[Plain-text document sources]

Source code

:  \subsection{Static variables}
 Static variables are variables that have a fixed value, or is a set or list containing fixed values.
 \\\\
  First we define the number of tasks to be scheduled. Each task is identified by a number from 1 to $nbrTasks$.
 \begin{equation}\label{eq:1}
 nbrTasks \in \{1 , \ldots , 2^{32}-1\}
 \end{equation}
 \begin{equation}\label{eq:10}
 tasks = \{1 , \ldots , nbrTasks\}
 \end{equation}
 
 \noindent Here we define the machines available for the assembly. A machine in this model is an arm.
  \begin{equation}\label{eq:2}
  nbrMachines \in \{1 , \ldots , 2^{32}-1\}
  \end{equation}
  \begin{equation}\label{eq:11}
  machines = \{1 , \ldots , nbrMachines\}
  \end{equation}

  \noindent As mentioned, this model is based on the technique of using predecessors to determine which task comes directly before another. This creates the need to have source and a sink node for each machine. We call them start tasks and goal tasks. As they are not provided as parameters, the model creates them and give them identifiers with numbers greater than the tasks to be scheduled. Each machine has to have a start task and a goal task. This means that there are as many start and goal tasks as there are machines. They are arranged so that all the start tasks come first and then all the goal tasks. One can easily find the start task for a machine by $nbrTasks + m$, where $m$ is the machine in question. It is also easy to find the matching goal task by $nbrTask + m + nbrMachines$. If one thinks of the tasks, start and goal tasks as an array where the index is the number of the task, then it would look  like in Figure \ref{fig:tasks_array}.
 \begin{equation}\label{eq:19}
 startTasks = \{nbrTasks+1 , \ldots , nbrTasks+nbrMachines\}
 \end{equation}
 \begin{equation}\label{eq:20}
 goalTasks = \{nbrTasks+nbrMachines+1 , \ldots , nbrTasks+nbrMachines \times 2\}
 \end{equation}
---
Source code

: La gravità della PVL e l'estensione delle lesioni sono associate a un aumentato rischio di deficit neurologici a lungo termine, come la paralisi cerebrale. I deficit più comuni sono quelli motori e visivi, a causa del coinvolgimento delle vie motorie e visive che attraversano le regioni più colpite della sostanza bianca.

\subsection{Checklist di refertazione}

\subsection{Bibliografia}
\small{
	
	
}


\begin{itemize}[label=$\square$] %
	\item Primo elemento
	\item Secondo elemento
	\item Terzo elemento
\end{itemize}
...
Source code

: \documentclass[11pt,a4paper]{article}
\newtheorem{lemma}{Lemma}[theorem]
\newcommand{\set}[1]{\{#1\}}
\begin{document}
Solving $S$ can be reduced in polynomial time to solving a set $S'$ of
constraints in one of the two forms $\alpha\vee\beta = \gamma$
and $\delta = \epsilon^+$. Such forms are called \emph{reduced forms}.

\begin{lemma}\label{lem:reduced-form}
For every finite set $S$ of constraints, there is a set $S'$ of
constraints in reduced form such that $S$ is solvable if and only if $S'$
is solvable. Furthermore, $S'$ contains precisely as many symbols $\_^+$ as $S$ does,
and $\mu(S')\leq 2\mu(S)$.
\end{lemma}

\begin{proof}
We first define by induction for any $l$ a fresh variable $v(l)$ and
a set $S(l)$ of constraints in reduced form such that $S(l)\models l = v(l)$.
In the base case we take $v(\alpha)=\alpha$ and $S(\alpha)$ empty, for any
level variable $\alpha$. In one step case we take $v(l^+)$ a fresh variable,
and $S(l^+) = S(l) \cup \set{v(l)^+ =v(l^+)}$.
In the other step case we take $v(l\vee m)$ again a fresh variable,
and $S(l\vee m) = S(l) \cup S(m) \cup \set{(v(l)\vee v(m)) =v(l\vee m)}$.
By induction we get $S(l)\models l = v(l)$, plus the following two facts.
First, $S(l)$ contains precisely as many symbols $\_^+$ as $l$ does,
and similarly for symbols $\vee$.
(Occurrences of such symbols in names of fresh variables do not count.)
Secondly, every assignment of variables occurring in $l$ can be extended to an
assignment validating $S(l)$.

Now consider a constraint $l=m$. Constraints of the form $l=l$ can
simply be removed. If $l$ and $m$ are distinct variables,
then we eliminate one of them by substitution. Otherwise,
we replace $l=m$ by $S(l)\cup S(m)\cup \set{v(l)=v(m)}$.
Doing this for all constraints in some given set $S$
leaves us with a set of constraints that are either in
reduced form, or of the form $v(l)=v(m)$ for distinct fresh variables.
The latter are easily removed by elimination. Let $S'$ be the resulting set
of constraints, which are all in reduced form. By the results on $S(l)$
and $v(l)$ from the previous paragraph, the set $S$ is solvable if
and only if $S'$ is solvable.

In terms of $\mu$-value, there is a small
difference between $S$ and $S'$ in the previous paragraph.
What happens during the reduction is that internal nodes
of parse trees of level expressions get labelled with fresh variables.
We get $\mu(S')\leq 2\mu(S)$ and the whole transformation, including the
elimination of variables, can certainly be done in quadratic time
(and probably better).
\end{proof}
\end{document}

- ASSIGNMENT -
Every line above from the line with "constraints in one" to the line with "In the base", both included, must be reproduced exactly, and no other line may appear.

- RESULT FOR THIS TASK -
constraints in one of the two forms $\alpha\vee\beta = \gamma$
and $\delta = \epsilon^+$. Such forms are called \emph{reduced forms}.

\begin{lemma}\label{lem:reduced-form}
For every finite set $S$ of constraints, there is a set $S'$ of
constraints in reduced form such that $S$ is solvable if and only if $S'$
is solvable. Furthermore, $S'$ contains precisely as many symbols $\_^+$ as $S$ does,
and $\mu(S')\leq 2\mu(S)$.
\end{lemma}

\begin{proof}
We first define by induction for any $l$ a fresh variable $v(l)$ and
a set $S(l)$ of constraints in reduced form such that $S(l)\models l = v(l)$.
In the base case we take $v(\alpha)=\alpha$ and $S(\alpha)$ empty, for any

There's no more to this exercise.